--- Work task ---
Beginning at the line that includes "- **IDF(역문서 빈도, Inverse", print each remaining line of the data word for word. Output nothing else.

BEGIN Records for the exercise

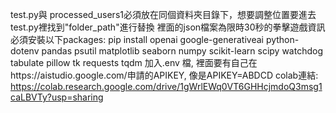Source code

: test.py與 processed_users1必須放在同個資料夾目錄下，想要調整位置要進去test.py裡找到"folder_path"進行替換
裡面的json檔案為限時30秒的拳擊遊戲資訊
必須安裝以下packages: pip install openai google-generativeai python-dotenv pandas psutil matplotlib seaborn numpy scikit-learn scipy watchdog tabulate pillow tk requests tqdm
加入.env 檔, 裡面要有自己在https://aistudio.google.com/申請的APIKEY, 像是APIKEY=ABDCD
colab連結: https://colab.research.google.com/drive/1gWrlEWq0VT6GHHcjmdoQ3msg1caLBVTy?usp=sharing
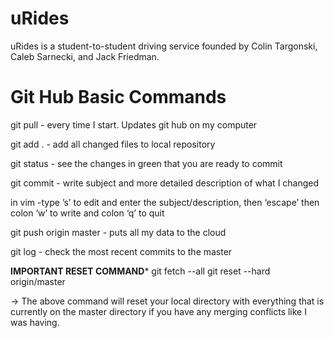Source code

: # uRides

uRides is a student-to-student driving service founded by Colin Targonski, Caleb Sarnecki, and Jack Friedman. 

# Git Hub Basic Commands

git pull - every time I start. Updates git hub on my computer

git add . - add all changed files to local repository 

git status - see the changes in green that you are ready to commit

git commit - write subject and more detailed description of what I changed

in vim -type ’s’ to edit and enter the subject/description, then ‘escape’ then colon ‘w’ to write and colon ‘q’ to quit

git push origin master - puts all my data to the cloud

git log - check the most recent commits to the master 

**********************************************IMPORTANT RESET COMMAND***********************************************
git fetch --all
git reset --hard origin/master

-> The above command will reset your local directory with everything that is currently on the master directory if you have
   any merging conflicts like I was having.
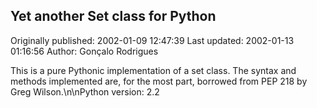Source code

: ## Yet another Set class for Python

Originally published: 2002-01-09 12:47:39
Last updated: 2002-01-13 01:16:56
Author: Gonçalo Rodrigues

This is a pure Pythonic implementation of a set class. The syntax and methods implemented are, for the most part, borrowed from PEP 218 by Greg Wilson.\n\nPython version: 2.2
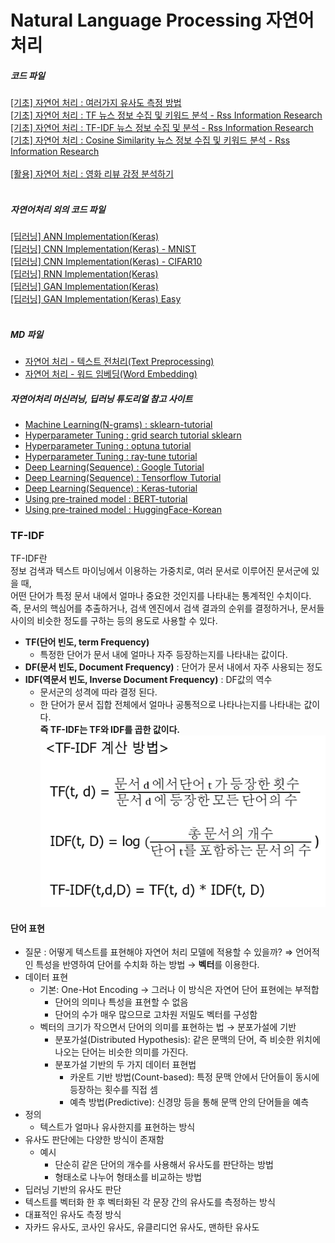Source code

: # Natural Language Processing 자연어 처리 

##### 코드 파일
[[기초] 자연어 처리 : 여러가지 유사도 측정 방법](./jupyter/Similarity.ipynb)  
[[기초] 자연어 처리 : TF 뉴스 정보 수집 및 키워드 분석 - Rss Information Research](./jupyter/rss_ir_TF2.ipynb)  
[[기초] 자연어 처리 : TF-IDF 뉴스 정보 수집 및 분석 - Rss Information Research](./jupyter/rss_ir_TF-IDF.ipynb)  
[[기초] 자연어 처리 : Cosine Similarity 뉴스 정보 수집 및 키워드 분석 - Rss Information Research](./jupyter/rss_ir-CosineSimilarity.ipynb)  
   
[[활용] 자연어 처리 : 영화 리뷰 감정 분석하기](./jupyter/Sentiment_movie_review.ipynb)  
   
##### 자연어처리 외의 코드 파일
[[딥러닝] ANN Implementation(Keras)](./jupyter/deeplearning/ANN_Implementation.ipynb)  
[[딥러닝] CNN Implementation(Keras) - MNIST](./jupyter/deeplearning/CNN_Implementation(Mnist).ipynb)  
[[딥러닝] CNN Implementation(Keras) - CIFAR10](./jupyter/deeplearning/CNN_Implementation(CIFAR10).ipynb)  
[[딥러닝] RNN Implementation(Keras)](./jupyter/deeplearning/RNN_Implementation.ipynb)  
[[딥러닝] GAN Implementation(Keras)](./jupyter/deeplearning/GAN_Implementation.ipynb)  
[[딥러닝] GAN Implementation(Keras) Easy](./jupyter/deeplearning/GAN_Implementation(Easy).ipynb)  
   
##### MD 파일
- [자연어 처리 -  텍스트 전처리(Text Preprocessing)](./mdFiles/NLP_text_preprocessing.md)  
- [자연어 처리 - 워드 임베딩(Word Embedding)](./mdFiles/NLP_WordEmbedding.md)  
  
##### 자연어처리 머신러닝, 딥러닝 튜도리얼 참고 사이트
- [Machine Learning(N-grams) : sklearn-tutorial](https://scikit-learn.org/stable/tutorial/text_analytics/working_with_text_data.html)
- [Hyperparameter Tuning : grid search tutorial sklearn](https://scikit-learn.org/stable/modules/grid_search.html)
- [Hyperparameter Tuning : optuna tutorial](https://optuna.org/#code_examples)
- [Hyperparameter Tuning : ray-tune tutorial](https://docs.ray.io/en/latest/tune/examples/tune-sklearn.html)
- [Deep Learning(Sequence) : Google Tutorial](https://developers.google.com/machine-learning/guides/text-classification)
- [Deep Learning(Sequence) : Tensorflow Tutorial](https://www.tensorflow.org/tutorials/keras/text_classification)
- [Deep Learning(Sequence) : Keras-tutorial](https://keras.io/examples/nlp/text_classification_from_scratch/)
- [Using pre-trained model : BERT-tutorial](https://www.tensorflow.org/text/guide/bert_preprocessing_guide)
- [Using pre-trained model : HuggingFace-Korean](https://huggingface.co/models?language=korean)


### TF-IDF
TF-IDF란  
정보 검색과 텍스트 마이닝에서 이용하는 가중치로, 여러 문서로 이루어진 문서군에 있을 때,  
어떤 단어가 특정 문서 내에서 얼마나 중요한 것인지를 나타내는 통계적인 수치이다.   
즉, 문서의 핵심어를 추출하거나, 검색 엔진에서 검색 결과의 순위를 결정하거나,  문서들 사이의 비슷한 정도를 구하는 등의 용도로 사용할 수 있다.   
- **TF(단어 빈도, term Frequency)**
    - 특정한 단어가 문서 내에 얼마나 자주 등장하는지를 나타내는 값이다.  
- **DF(문서 빈도, Document Frequency)** : 단어가 문서 내에서 자주 사용되는 정도
- **IDF(역문서 빈도, Inverse Document Frequency)** : DF값의 역수  
    - 문서군의 성격에 따라 결정 된다.  
    - 한 단어가 문서 집합 전체에서 얼마나 공통적으로 나타나는지를 나타내는 값이다.  
**즉 TF-IDF는 TF와 IDF를 곱한 값이다.**   
![TF-IDF](./img/tf_idf.png)  

#### 단어 표현
- 질문 : 어떻게 텍스트를 표현해야 자연어 처리 모델에 적용할 수 있을까?
    ⇒ 언어적인 특성을 반영하여 단어를 수치화 하는 방법 → **벡터**를 이용한다.
- 데이터 표현
    - 기본: One-Hot Encoding → 그러나 이 방식은 자연어 단어 표현에는 부적합
        - 단어의 의미나 특성을 표현할 수 없음
        - 단어의 수가 매우 많으므로 고차원 저밀도 벡터를 구성함
    - 벡터의 크기가 작으면서 단어의 의미를 표현하는 법 → 분포가설에 기반
        - 분포가설(Distributed Hypothesis): 같은 문맥의 단어, 즉 비슷한 위치에 나오는 단어는 비슷한 의미를 가진다.
        - 분포가설 기반의 두 가지 데이터 표현법
            - 카운트 기반 방법(Count-based): 특정 문맥 안에서 단어들이 동시에 등장하는 횟수를 직접 셈
            - 예측 방법(Predictive): 신경망 등을 통해 문맥 안의 단어들을 예측
- 정의
    - 텍스트가 얼마나 유사한지를 표현하는 방식
- 유사도 판단에는 다양한 방식이 존재함
    - 예시
        - 단순히 같은 단어의 개수를 사용해서 유사도를 판단하는 방법
        - 형태소로 나누어 형태소를 비교하는 방법
- 딥러닝 기반의 유사도 판단
- 텍스트를 벡터화 한 후 벡터화된 각 문장 간의 유사도를 측정하는 방식
- 대표적인 유사도 측정 방식
- 자카드 유사도, 코사인 유사도, 유클리디언 유사도, 맨하탄 유사도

END Records for the exercise

--- Result ---
- **IDF(역문서 빈도, Inverse Document Frequency)** : DF값의 역수  
    - 문서군의 성격에 따라 결정 된다.  
    - 한 단어가 문서 집합 전체에서 얼마나 공통적으로 나타나는지를 나타내는 값이다.  
**즉 TF-IDF는 TF와 IDF를 곱한 값이다.**   
![TF-IDF](./img/tf_idf.png)  

#### 단어 표현
- 질문 : 어떻게 텍스트를 표현해야 자연어 처리 모델에 적용할 수 있을까?
    ⇒ 언어적인 특성을 반영하여 단어를 수치화 하는 방법 → **벡터**를 이용한다.
- 데이터 표현
    - 기본: One-Hot Encoding → 그러나 이 방식은 자연어 단어 표현에는 부적합
        - 단어의 의미나 특성을 표현할 수 없음
        - 단어의 수가 매우 많으므로 고차원 저밀도 벡터를 구성함
    - 벡터의 크기가 작으면서 단어의 의미를 표현하는 법 → 분포가설에 기반
        - 분포가설(Distributed Hypothesis): 같은 문맥의 단어, 즉 비슷한 위치에 나오는 단어는 비슷한 의미를 가진다.
        - 분포가설 기반의 두 가지 데이터 표현법
            - 카운트 기반 방법(Count-based): 특정 문맥 안에서 단어들이 동시에 등장하는 횟수를 직접 셈
            - 예측 방법(Predictive): 신경망 등을 통해 문맥 안의 단어들을 예측
- 정의
    - 텍스트가 얼마나 유사한지를 표현하는 방식
- 유사도 판단에는 다양한 방식이 존재함
    - 예시
        - 단순히 같은 단어의 개수를 사용해서 유사도를 판단하는 방법
        - 형태소로 나누어 형태소를 비교하는 방법
- 딥러닝 기반의 유사도 판단
- 텍스트를 벡터화 한 후 벡터화된 각 문장 간의 유사도를 측정하는 방식
- 대표적인 유사도 측정 방식
- 자카드 유사도, 코사인 유사도, 유클리디언 유사도, 맨하탄 유사도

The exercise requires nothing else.